Ku antarkan surat pengunduran diri Siska ke ruangan Mas Jaya.
"Permisi Pak, boleh saya masuk?"
" Ya, masuk lah."
"Saya mau mengantarkan ini dari Ibu Siska." Lalu ku serahkan surat itu diatas mejanya, dan dia segera membaca surat itu.
" Sayang, kau lihat kan besok dia sudah tidak ada lagi disini."
" Tuan Heru, kau bilang kau memecatnya, tapi nyatanya dia mengundurkan diri. Jangan biasakan berbohong Pak." Ucap ku dan pergi meninggalkan nya.
Sore itu sehabis pulang kerja aku meminta Mas Jaya untuk singgah ke panti, ku lihat betapa bahagianya Mas Jaya bermain dengan anak-anak disana, Rindu sudah besar, dia tumbuh dengan sangat baik. Selesai shalat Magrib, aku dan Mas Jaya permisi pulang.
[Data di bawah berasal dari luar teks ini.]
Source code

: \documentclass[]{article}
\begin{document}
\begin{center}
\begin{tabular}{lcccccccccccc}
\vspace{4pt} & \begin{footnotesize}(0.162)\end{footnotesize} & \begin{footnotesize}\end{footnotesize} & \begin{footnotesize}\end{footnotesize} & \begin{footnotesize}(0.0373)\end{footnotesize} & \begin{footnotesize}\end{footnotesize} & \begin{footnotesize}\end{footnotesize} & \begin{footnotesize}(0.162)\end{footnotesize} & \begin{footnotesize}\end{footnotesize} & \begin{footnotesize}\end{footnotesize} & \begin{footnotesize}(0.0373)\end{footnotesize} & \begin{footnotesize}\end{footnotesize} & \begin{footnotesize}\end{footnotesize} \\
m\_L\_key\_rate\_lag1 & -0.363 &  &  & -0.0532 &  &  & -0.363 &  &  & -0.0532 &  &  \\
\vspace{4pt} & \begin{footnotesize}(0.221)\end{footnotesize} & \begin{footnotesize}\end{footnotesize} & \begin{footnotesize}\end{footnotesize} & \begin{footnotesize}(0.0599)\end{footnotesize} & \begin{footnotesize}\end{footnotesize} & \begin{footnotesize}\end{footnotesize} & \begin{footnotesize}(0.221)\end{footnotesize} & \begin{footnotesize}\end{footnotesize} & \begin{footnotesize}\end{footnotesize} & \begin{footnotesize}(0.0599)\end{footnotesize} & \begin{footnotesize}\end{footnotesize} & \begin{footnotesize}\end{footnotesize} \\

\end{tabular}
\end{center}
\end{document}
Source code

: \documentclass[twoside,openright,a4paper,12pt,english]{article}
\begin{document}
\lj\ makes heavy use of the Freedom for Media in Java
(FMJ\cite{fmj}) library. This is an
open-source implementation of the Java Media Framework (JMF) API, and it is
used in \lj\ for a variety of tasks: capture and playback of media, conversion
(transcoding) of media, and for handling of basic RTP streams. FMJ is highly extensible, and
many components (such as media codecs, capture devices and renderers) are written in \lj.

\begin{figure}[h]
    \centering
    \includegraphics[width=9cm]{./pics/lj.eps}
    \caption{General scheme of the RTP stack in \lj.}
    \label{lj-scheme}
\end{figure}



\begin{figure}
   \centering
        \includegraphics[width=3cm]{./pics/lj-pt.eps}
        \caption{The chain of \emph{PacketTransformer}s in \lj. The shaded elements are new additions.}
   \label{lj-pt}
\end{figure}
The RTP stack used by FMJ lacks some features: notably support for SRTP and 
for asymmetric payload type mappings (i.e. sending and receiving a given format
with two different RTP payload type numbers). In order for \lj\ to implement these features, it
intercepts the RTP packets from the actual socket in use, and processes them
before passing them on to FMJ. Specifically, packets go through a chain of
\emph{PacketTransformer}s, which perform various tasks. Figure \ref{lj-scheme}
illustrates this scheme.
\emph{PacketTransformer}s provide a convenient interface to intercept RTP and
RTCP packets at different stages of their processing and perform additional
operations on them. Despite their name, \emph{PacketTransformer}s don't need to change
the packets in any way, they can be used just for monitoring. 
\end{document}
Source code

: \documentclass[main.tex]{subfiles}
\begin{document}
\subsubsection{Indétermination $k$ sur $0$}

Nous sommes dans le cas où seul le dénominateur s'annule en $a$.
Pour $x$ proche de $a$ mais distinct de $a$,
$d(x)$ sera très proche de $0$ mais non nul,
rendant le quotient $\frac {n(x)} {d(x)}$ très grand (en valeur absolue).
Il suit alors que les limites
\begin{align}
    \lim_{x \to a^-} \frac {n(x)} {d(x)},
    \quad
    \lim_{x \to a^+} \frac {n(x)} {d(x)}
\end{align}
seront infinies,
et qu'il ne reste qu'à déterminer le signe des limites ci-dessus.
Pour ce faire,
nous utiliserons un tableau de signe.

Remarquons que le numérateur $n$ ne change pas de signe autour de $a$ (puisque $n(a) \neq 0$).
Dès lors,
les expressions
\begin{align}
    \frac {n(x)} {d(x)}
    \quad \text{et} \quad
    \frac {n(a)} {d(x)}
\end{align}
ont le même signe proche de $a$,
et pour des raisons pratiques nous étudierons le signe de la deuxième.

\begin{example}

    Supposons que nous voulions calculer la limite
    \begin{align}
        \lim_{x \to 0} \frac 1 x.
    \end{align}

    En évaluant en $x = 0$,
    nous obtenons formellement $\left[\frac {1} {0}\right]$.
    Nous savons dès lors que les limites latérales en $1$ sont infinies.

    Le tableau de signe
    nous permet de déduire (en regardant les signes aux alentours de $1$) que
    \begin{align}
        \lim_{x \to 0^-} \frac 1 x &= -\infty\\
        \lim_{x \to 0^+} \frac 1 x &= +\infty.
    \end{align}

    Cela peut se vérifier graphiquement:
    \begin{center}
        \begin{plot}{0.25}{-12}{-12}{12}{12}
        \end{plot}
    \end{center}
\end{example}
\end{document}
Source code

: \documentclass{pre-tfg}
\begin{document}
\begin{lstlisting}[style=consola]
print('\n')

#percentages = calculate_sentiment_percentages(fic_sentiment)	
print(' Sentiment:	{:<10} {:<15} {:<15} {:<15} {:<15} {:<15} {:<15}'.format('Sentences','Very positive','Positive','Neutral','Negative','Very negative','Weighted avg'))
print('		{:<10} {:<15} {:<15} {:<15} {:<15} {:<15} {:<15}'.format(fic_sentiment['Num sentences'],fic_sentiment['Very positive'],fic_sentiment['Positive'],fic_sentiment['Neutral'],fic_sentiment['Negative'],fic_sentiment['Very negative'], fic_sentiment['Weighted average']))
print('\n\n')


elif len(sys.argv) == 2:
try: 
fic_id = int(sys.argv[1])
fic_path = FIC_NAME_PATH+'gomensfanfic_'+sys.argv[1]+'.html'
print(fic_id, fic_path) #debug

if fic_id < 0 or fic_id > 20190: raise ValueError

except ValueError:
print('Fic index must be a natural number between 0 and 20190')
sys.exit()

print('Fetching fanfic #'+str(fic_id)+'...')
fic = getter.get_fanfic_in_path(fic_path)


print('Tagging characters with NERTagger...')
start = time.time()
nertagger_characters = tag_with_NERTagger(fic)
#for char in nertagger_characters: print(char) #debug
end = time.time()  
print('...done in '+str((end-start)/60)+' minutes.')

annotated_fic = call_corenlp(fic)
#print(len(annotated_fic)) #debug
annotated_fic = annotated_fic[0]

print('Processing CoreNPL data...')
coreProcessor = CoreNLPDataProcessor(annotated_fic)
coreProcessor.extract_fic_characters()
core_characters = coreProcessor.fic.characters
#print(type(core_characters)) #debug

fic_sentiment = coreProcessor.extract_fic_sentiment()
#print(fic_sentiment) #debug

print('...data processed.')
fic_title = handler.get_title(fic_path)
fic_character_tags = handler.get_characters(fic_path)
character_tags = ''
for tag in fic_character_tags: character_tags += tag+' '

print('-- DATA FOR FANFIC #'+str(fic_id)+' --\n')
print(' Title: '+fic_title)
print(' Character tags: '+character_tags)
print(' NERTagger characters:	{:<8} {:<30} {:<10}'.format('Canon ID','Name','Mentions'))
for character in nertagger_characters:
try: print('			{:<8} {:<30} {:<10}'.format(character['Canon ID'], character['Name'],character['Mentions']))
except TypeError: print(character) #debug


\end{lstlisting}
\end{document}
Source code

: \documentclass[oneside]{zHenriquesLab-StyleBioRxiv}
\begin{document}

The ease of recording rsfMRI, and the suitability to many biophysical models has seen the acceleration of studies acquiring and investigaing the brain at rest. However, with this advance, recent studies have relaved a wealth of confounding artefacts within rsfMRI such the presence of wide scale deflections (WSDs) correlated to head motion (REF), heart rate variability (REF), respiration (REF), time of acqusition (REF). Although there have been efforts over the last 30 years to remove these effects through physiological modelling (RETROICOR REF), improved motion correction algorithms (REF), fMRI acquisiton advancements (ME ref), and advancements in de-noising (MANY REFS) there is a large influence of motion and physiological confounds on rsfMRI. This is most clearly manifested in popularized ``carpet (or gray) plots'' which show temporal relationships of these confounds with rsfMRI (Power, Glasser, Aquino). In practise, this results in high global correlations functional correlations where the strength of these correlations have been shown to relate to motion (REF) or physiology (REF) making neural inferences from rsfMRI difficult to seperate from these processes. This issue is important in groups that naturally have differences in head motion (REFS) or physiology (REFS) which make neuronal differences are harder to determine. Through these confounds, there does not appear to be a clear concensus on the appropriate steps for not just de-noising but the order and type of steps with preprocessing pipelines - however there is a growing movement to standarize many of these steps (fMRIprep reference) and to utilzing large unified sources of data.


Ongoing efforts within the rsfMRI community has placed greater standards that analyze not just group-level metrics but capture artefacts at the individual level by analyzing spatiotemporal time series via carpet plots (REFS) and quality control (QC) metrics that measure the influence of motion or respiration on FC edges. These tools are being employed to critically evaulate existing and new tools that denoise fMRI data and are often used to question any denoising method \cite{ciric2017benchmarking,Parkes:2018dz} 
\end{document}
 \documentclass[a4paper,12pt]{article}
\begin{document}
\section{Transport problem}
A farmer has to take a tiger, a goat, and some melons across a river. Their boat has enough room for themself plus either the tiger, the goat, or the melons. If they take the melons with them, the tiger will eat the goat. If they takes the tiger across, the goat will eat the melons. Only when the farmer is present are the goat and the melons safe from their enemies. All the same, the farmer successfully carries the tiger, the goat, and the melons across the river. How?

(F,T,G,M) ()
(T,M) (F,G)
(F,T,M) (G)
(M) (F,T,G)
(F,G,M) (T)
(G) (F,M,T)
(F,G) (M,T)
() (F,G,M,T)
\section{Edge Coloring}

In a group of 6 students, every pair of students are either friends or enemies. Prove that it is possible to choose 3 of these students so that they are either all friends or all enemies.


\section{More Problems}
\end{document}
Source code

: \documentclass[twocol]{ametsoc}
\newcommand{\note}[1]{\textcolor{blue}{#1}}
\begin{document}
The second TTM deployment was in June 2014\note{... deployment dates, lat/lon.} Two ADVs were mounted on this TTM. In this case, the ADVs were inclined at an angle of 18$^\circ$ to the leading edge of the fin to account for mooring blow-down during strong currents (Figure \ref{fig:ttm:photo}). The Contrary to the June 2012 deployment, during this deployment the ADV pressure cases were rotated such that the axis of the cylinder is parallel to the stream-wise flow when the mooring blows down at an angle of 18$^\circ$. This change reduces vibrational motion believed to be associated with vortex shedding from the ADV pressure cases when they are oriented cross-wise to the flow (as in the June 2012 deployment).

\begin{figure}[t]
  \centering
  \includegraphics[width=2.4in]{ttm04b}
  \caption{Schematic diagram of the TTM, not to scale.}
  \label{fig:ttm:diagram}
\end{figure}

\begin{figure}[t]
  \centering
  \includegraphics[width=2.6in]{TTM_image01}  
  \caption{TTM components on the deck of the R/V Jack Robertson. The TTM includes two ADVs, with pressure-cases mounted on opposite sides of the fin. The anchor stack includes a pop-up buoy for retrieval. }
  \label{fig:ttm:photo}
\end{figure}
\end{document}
Sebelum aku menyiksanya lebih lanjut, aku kasih dia angin kebahagiaan dulu.
(Maafin author kalo buat Zahra jadi sadis ya. hahhaaa.. )

*****
Sesampai dirumah dan membersihkan diri aku meminta Mas Jaya membantu ku untuk memakaikan lotion.
" Masss.. aku bisa minta tolong nggak?"
Aku memanggilnya yang sedang asik mainin HP diatas tempat tidur.
"Minta tolong apa sayang?"
" Tolong pakaikan lotion ku dong, dipungung ya."
" Biasanya kamu pakai sendiri."
" Aku mau kali ini kamu yang pakaikan."
Aku yang masih pakai handuk, sedikit mengendurkan handuk ku, agar dia bisa leluasa mengusapkan lotion dipunggung ku.
Disaat kurasakan tangannya udah mengusap dengan lebih lembut, ku memintanya untuk berhenti.
" Udah sayang, aku mau pakai baju, aku bisa masuk angin."
Ku dengar dia mengambil nafas panjang, dan membuangnya dengan kasar.
Sengaja ku pakai gaun malam ku yang sedikit pendek, lalu mengoleskan lagi lotion di kaki ku.
"Katanya nggak mau masuk angin, tapi kenapa pakai baju seperti itu." Protesnya.
"Kamu cerewet amat, sih.. Sayang, kalau Istri Boss ku tau kelakuan suaminya tadi siang, istrinya bakal marah nggak ya?" Tanya ku tanpa memandang suamiku tercinta itu.
" Bodo' ah Zahra, bodo'. Mendingan kamu tidur, besok kita kerja." Lalu dia menarik selimut dan membelakangi ku, serta dia menutup telinganya dengan bantal.
Dan malam ini aku bisa tidur dengan rasa bahagia dengan membuatnya sedikit tersiksa.